J. H. M. Wigman, of Green Bay, for appellants.

Greene, Fairchild, North, Parker & McGillan, of Green Bay, for respondent.

SIEBECKER, J. (after stating the facts as above).

[1] The plaintiff's right to foreclose his mortgage, although the note secured by the mortgage is barred by the statute of limitation, has been well established by the decisions of this court. Wiswell v. Baxter, 20 Wis. 680;Knox v. Galligan, 21 Wis. 470;Phelan v. Fitzpatrick, 84 Wis. 240, 54 N. W. 614;Duecker v. Goeres, 104 Wis. 29, 80 N. W. 91. The mortgagee, under such circumstances, is also entitled to recover interest on the principal sum if the note and mortgage provide for the payment of interest.
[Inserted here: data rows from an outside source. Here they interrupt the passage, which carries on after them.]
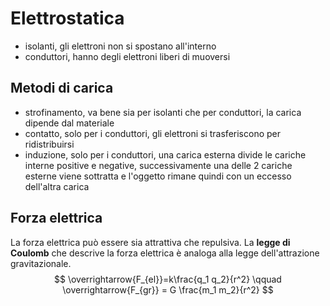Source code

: # Elettrostatica
* isolanti, gli elettroni non si spostano all'interno
* conduttori, hanno degli elettroni liberi di muoversi
<!-- toc -->

## Metodi di carica
- strofinamento, va bene sia per isolanti che per conduttori, la carica dipende dal materiale
- contatto, solo per i conduttori, gli elettroni si trasferiscono per ridistribuirsi
- induzione, solo per i conduttori, una carica esterna divide le cariche interne positive e negative, successivamente una delle 2 cariche esterne viene sottratta e l'oggetto rimane quindi con un eccesso dell'altra carica

## Forza elettrica
La forza elettrica può essere sia attrattiva che repulsiva.
La **legge di Coulomb** che descrive la forza elettrica è analoga alla legge dell'attrazione gravitazionale.
$$
\overrightarrow{F_{el}}=k\frac{q_1 q_2}{r^2} \qquad \overrightarrow{F_{gr}} = G \frac{m_1 m_2}{r^2}
$$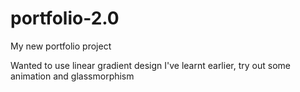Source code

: # portfolio-2.0
My new portfolio project

Wanted to use linear gradient design I've learnt earlier, try out some animation and glassmorphism
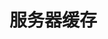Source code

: <!--
 * @Author: shgopher shgopher@gmail.com
 * @Date: 2024-09-15 16:49:41
 * @LastEditors: shgopher shgopher@gmail.com
 * @LastEditTime: 2024-10-15 15:06:13
 * @FilePath: /luban/系统设计基础/网络在系统设计中的作用/服务端缓存/README.md
 * @Description: 
 * 
 * Copyright (c) 2024 by shgopher, All Rights Reserved. 
-->
# 服务器缓存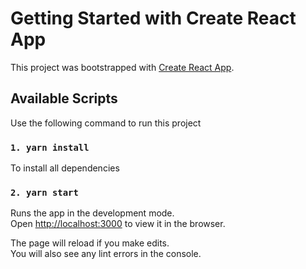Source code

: # Getting Started with Create React App

This project was bootstrapped with [Create React App](https://github.com/facebook/create-react-app).

## Available Scripts

Use the following command to run this project

### `1. yarn install`
To install all dependencies


### `2. yarn start`

Runs the app in the development mode.\
Open [http://localhost:3000](http://localhost:3000) to view it in the browser.

The page will reload if you make edits.\
You will also see any lint errors in the console.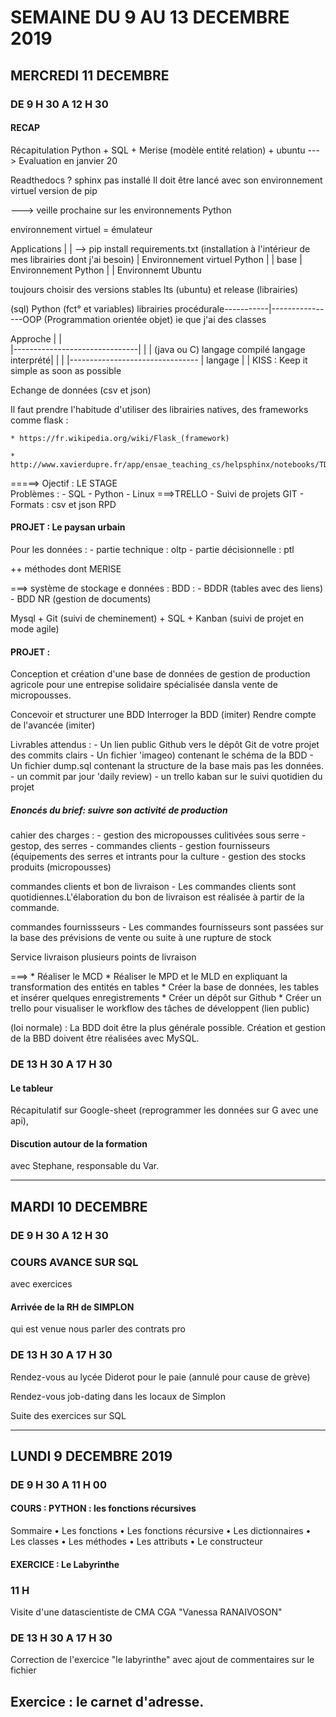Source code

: # SEMAINE DU 9 AU 13 DECEMBRE 2019

## MERCREDI 11 DECEMBRE

### DE 9 H 30 A 12 H 30

#### RECAP

Récapitulation Python + SQL + Merise (modèle entité relation) + ubuntu
---> Evaluation en janvier 20

Readthedocs ? sphinx pas installé
Il doit être lancé avec son environnement virtuel
version de pip

---> veille prochaine sur les environnements Python

environnement virtuel = émulateur


Applications
   |
   |	--> pip install requirements.txt (installation à l'intérieur de mes librairies dont j'ai besoin)
   |
Environnement virtuel Python
   |
   |	base 
   |
Environnement Python
   |
   |
Environnemt Ubuntu

toujours choisir des versions stables lts (ubuntu) et release (librairies)


(sql)                                  Python
(fct° et variables)                    librairies
procédurale-----------|----------------OOP (Programmation orientée objet) ie que j'ai des classes

Approche              |
                      |		
      |-------------------------------|
      |                               |
(java ou C)
langage compilé                langage interprété|
      |		                      | 
      |--------------------------------
      |
   langage
      |
      |
    KISS : Keep it simple as soon as possible



Echange de données (csv et json) 

Il faut prendre l'habitude d'utiliser des librairies natives,
des frameworks comme flask :

	* https://fr.wikipedia.org/wiki/Flask_(framework)

	* http://www.xavierdupre.fr/app/ensae_teaching_cs/helpsphinx/notebooks/TD2A_eco_debuter_flask.html


=====>	Ojectif : LE STAGE	
	Problèmes :	
			- SQL
			- Python
			- Linux					===>TRELLO
			- Suivi de projets                          GIT
			- Formats : csv et json                     RPD



#### PROJET : Le paysan urbain

Pour les données : 
		- partie technique : oltp
		- partie décisionnelle : ptl

++ méthodes dont MERISE

===> système de stockage e données : BDD :
					- BDDR (tables avec des liens)
					- BDD NR (gestion de documents)


Mysql + Git (suivi de cheminement) + SQL + Kanban (suivi de projet en mode agile)

#### PROJET :
Conception et création d'une base de données de gestion de production agricole pour une entrepise solidaire spécialisée  dansla vente de micropousses.

Concevoir et structurer une BDD
Interroger la BDD (imiter)
Rendre compte de l'avancée (imiter)

Livrables attendus :
			- Un lien public Github vers le dépôt Git de votre projet des commits clairs
			- Un fichier 'imageo) contenant le schéma de la BDD
			- Un fichier dump.sql contenant la structure de la base mais pas les données.
			- un commit par jour 'daily review)
			- un trello kaban sur le suivi quotidien du projet

##### Enoncés du brief: suivre son activité de production 

cahier des charges :
	- gestion des micropousses culitivées sous serre
	- gestop, des serres
	- commandes clients
	- gestion fournisseurs (équipements des serres et intrants pour la culture
	- gestion des stocks produits (micropousses)

commandes clients et bon de livraison
	- Les commandes clients sont quotidiennes.L'élaboration du bon de livraison est réalisée à partir de la commande.

commandes fournissseurs
	- Les commandes fournisseurs sont passées sur la base des prévisions de vente ou suite à une rupture de stock

Service livraison
plusieurs points de livraison


===>	* Réaliser le MCD 
	* Réaliser le MPD et le MLD en expliquant  la transformation des entités en tables
	* Créer la base de données, les tables et insérer quelques enregistrements
	* Créer un dépôt sur Github
	* Créer un trello pour visualiser le workflow des tâches de développent (lien public)
 

(loi normale) : La BDD doit être la plus générale possible.
Création et gestion de la BBD doivent être réalisées avec MySQL.

### DE 13 H 30 A 17 H 30

#### Le tableur

Récapitulatif sur Google-sheet (reprogrammer les données sur G avec une api), 

#### Discution autour de la formation 

avec Stephane, responsable du Var.






-----------------------------------------------------------------------------------------------------------------------------------
## MARDI 10 DECEMBRE

### DE 9 H 30 A 12 H 30

### COURS AVANCE SUR SQL
avec exercices

#### Arrivée de la RH de SIMPLON
qui est venue nous parler des contrats pro

### DE 13 H 30 A 17 H 30

Rendez-vous au lycée Diderot pour le paie (annulé pour cause de grève)

Rendez-vous job-dating dans les locaux de Simplon

Suite des exercices sur SQL

--------------------------------------------------------------------------------------------------------------------


## LUNDI 9 DECEMBRE 2019

### DE 9 H 30 A 11 H 00

#### COURS : PYTHON : les fonctions récursives

Sommaire
• Les fonctions
• Les fonctions récursive
• Les dictionnaires
• Les classes
• Les méthodes
• Les attributs
• Le constructeur

#### EXERCICE : Le Labyrinthe


### 11 H

Visite d'une datascientiste de CMA CGA "Vanessa RANAIVOSON"

### DE 13 H 30 A 17 H 30

Correction de l'exercice "le labyrinthe" avec ajout de commentaires sur le fichier

Exercice : le carnet d'adresse. 
----------------------------------------------------------------------------------------------------------------------------------






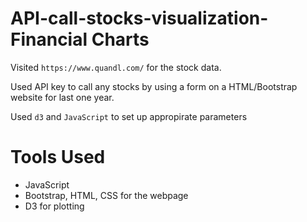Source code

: # API-call-stocks-visualization- Financial Charts


Visited `https://www.quandl.com/` for the stock data. 

Used API key to call any stocks by using a form on a HTML/Bootstrap website for last one year. 

Used `d3` and `JavaScript` to set up appropirate parameters 

# Tools Used 

* JavaScript 
* Bootstrap, HTML, CSS for the webpage
* D3 for plotting 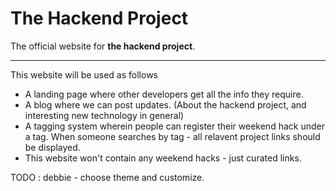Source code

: # The Hackend Project

The official website for **the hackend project**.


--------

This website will be used as follows 
* A landing page where other developers get all the info they require. 
* A blog where we can post updates. (About the hackend project, and interesting new technology in general)
* A tagging system wherein people can register their weekend hack under a tag. When someone searches by tag - all relavent project links should be displayed. 
* This website won't contain any weekend hacks - just curated links.


TODO : debbie - choose theme and customize.
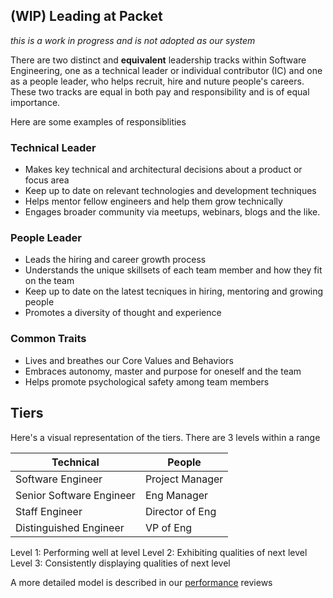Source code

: ## (WIP) Leading at Packet
_this is a work in progress and is not adopted as our system_

There are two distinct and __equivalent__ leadership tracks within Software Engineering, one as a technical leader or individual contributor (IC) and one as a people leader, who helps recruit, hire and nuture people's careers.  These two tracks are equal in both pay and responsibility and is of equal importance.

Here are some examples of responsiblities

### Technical Leader

* Makes key technical and architectural decisions about a product or focus area
* Keep up to date on relevant technologies and development techniques
* Helps mentor fellow engineers and help them grow technically
* Engages broader community via meetups, webinars, blogs and the like.

### People Leader

* Leads the hiring and career growth process
* Understands the unique skillsets of each team member and how they fit on the team
* Keep up to date on the latest tecniques in hiring, mentoring and growing people
* Promotes a diversity of thought and experience

### Common Traits

* Lives and breathes our Core Values and Behaviors
* Embraces autonomy, master and purpose for oneself and the team
* Helps promote psychological safety among team members

## Tiers

Here's a visual representation of the tiers.  There are 3 levels within a range

Technical | People
--------- | ------
Software Engineer | Project Manager
Senior Software Engineer | Eng Manager
Staff Engineer | Director of Eng
Distinguished Engineer | VP of Eng

Level 1: Performing well at level
Level 2: Exhibiting qualities of next level
Level 3: Consistently displaying qualities of next level

A more detailed model is described in our [performance](perf.md) reviews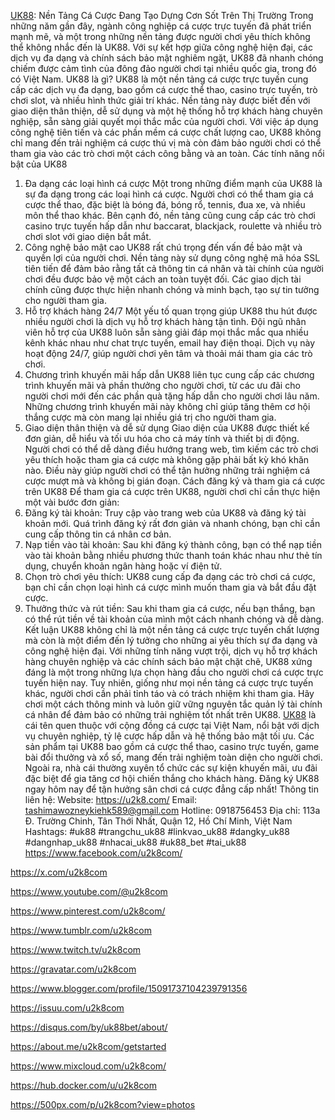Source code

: [UK88](https://u2k8.com/): Nền Tảng Cá Cược Đang Tạo Dựng Cơn Sốt Trên Thị Trường
Trong những năm gần đây, ngành công nghiệp cá cược trực tuyến đã phát triển mạnh mẽ, và một trong những nền tảng được người chơi yêu thích không thể không nhắc đến là UK88. Với sự kết hợp giữa công nghệ hiện đại, các dịch vụ đa dạng và chính sách bảo mật nghiêm ngặt, UK88 đã nhanh chóng chiếm được cảm tình của đông đảo người chơi tại nhiều quốc gia, trong đó có Việt Nam.
UK88 là gì?
UK88 là một nền tảng cá cược trực tuyến cung cấp các dịch vụ đa dạng, bao gồm cá cược thể thao, casino trực tuyến, trò chơi slot, và nhiều hình thức giải trí khác. Nền tảng này được biết đến với giao diện thân thiện, dễ sử dụng và một hệ thống hỗ trợ khách hàng chuyên nghiệp, sẵn sàng giải quyết mọi thắc mắc của người chơi.
Với việc áp dụng công nghệ tiên tiến và các phần mềm cá cược chất lượng cao, UK88 không chỉ mang đến trải nghiệm cá cược thú vị mà còn đảm bảo người chơi có thể tham gia vào các trò chơi một cách công bằng và an toàn.
Các tính năng nổi bật của UK88
1. Đa dạng các loại hình cá cược
Một trong những điểm mạnh của UK88 là sự đa dạng trong các loại hình cá cược. Người chơi có thể tham gia cá cược thể thao, đặc biệt là bóng đá, bóng rổ, tennis, đua xe, và nhiều môn thể thao khác. Bên cạnh đó, nền tảng cũng cung cấp các trò chơi casino trực tuyến hấp dẫn như baccarat, blackjack, roulette và nhiều trò chơi slot với giao diện bắt mắt.
2. Công nghệ bảo mật cao
UK88 rất chú trọng đến vấn đề bảo mật và quyền lợi của người chơi. Nền tảng này sử dụng công nghệ mã hóa SSL tiên tiến để đảm bảo rằng tất cả thông tin cá nhân và tài chính của người chơi đều được bảo vệ một cách an toàn tuyệt đối. Các giao dịch tài chính cũng được thực hiện nhanh chóng và minh bạch, tạo sự tin tưởng cho người tham gia.
3. Hỗ trợ khách hàng 24/7
Một yếu tố quan trọng giúp UK88 thu hút được nhiều người chơi là dịch vụ hỗ trợ khách hàng tận tình. Đội ngũ nhân viên hỗ trợ của UK88 luôn sẵn sàng giải đáp mọi thắc mắc qua nhiều kênh khác nhau như chat trực tuyến, email hay điện thoại. Dịch vụ này hoạt động 24/7, giúp người chơi yên tâm và thoải mái tham gia các trò chơi.
4. Chương trình khuyến mãi hấp dẫn
UK88 liên tục cung cấp các chương trình khuyến mãi và phần thưởng cho người chơi, từ các ưu đãi cho người chơi mới đến các phần quà tặng hấp dẫn cho người chơi lâu năm. Những chương trình khuyến mãi này không chỉ giúp tăng thêm cơ hội thắng cược mà còn mang lại nhiều giá trị cho người tham gia.
5. Giao diện thân thiện và dễ sử dụng
Giao diện của UK88 được thiết kế đơn giản, dễ hiểu và tối ưu hóa cho cả máy tính và thiết bị di động. Người chơi có thể dễ dàng điều hướng trang web, tìm kiếm các trò chơi yêu thích hoặc tham gia cá cược mà không gặp phải bất kỳ khó khăn nào. Điều này giúp người chơi có thể tận hưởng những trải nghiệm cá cược mượt mà và không bị gián đoạn.
Cách đăng ký và tham gia cá cược trên UK88
Để tham gia cá cược trên UK88, người chơi chỉ cần thực hiện một vài bước đơn giản:
1.	Đăng ký tài khoản: Truy cập vào trang web của UK88 và đăng ký tài khoản mới. Quá trình đăng ký rất đơn giản và nhanh chóng, bạn chỉ cần cung cấp thông tin cá nhân cơ bản.
2.	Nạp tiền vào tài khoản: Sau khi đăng ký thành công, bạn có thể nạp tiền vào tài khoản bằng nhiều phương thức thanh toán khác nhau như thẻ tín dụng, chuyển khoản ngân hàng hoặc ví điện tử.
3.	Chọn trò chơi yêu thích: UK88 cung cấp đa dạng các trò chơi cá cược, bạn chỉ cần chọn loại hình cá cược mình muốn tham gia và bắt đầu đặt cược.
4.	Thưởng thức và rút tiền: Sau khi tham gia cá cược, nếu bạn thắng, bạn có thể rút tiền về tài khoản của mình một cách nhanh chóng và dễ dàng.
Kết luận
UK88 không chỉ là một nền tảng cá cược trực tuyến chất lượng mà còn là một điểm đến lý tưởng cho những ai yêu thích sự đa dạng và công nghệ hiện đại. Với những tính năng vượt trội, dịch vụ hỗ trợ khách hàng chuyên nghiệp và các chính sách bảo mật chặt chẽ, UK88 xứng đáng là một trong những lựa chọn hàng đầu cho người chơi cá cược trực tuyến hiện nay.
Tuy nhiên, giống như mọi nền tảng cá cược trực tuyến khác, người chơi cần phải tỉnh táo và có trách nhiệm khi tham gia. Hãy chơi một cách thông minh và luôn giữ vững nguyên tắc quản lý tài chính cá nhân để đảm bảo có những trải nghiệm tốt nhất trên UK88.
[UK88](https://u2k8.com/) là cái tên quen thuộc với cộng đồng cá cược tại Việt Nam, nổi bật với dịch vụ chuyên nghiệp, tỷ lệ cược hấp dẫn và hệ thống bảo mật tối ưu. Các sản phẩm tại UK88 bao gồm cá cược thể thao, casino trực tuyến, game bài đổi thưởng và xổ số, mang đến trải nghiệm toàn diện cho người chơi. Ngoài ra, nhà cái thường xuyên tổ chức các sự kiện khuyến mãi, ưu đãi đặc biệt để gia tăng cơ hội chiến thắng cho khách hàng. Đăng ký UK88 ngay hôm nay để tận hưởng sân chơi cá cược đẳng cấp nhất!
Thông tin liên hệ: 
Website: https://u2k8.com/
Email: tashimawozneykiehk589@gmail.com
Hotline: 0918756453
Địa chỉ: 113a Đ. Trường Chinh, Tân Thới Nhất, Quận 12, Hồ Chí Minh, Việt Nam
Hashtags: #uk88 #trangchu_uk88 #linkvao_uk88 #dangky_uk88 #dangnhap_uk88 #nhacai_uk88 #uk88_bet #tai_uk88
https://www.facebook.com/u2k8com/

https://x.com/u2k8com

https://www.youtube.com/@u2k8com

https://www.pinterest.com/u2k8com/

https://www.tumblr.com/u2k8com

https://www.twitch.tv/u2k8com

https://gravatar.com/u2k8com

https://www.blogger.com/profile/15091737104239791356

https://issuu.com/u2k8com

https://disqus.com/by/uk88bet/about/

https://about.me/u2k8com/getstarted

https://www.mixcloud.com/u2k8com/

https://hub.docker.com/u/u2k8com

https://500px.com/p/u2k8com?view=photos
Wiswell v. Baxter, supra.

[2][3] The defendants contend that the plaintiff has lost his interest and rights to their property by reason of their adverse possession of the premises as against him and all others claiming any interest therein. There is no dispute but what plaintiff obtained a valid mortgage covering an undivided one-ninth interest in lots 15 and 16 on July 18, 1893, which mortgage was duly recorded and remains unsatisfied of record to the present time. The mortgagor, Bong, defaulted in the payment of the sum of $750 of the original indebtedness and of the interest which accrued on the entire principal after the same became due, which the court found now amounts to $926.73. The circuit court found that there is due the plaintiff from the defendant Bong these sums, amounting to $1,676.63, and that plaintiff's rights under these mortgages have not been cut off by adverse possession of the premises on the part of Bong or Bertha M. Holland. The general rule is that possession of the premises by the mortgagor is presumed to be in subordination to the rights and interests of the mortgagee or purchaser under foreclosure sale, until it is shown that such possession was in fact adverse to the rights and interests of the mortgagee, in the premises. Avery v. Judd, 21 Wis. 262;Wright v. Sperry, 25 Wis. 617;Seeley v. Manning, 37 Wis. 574.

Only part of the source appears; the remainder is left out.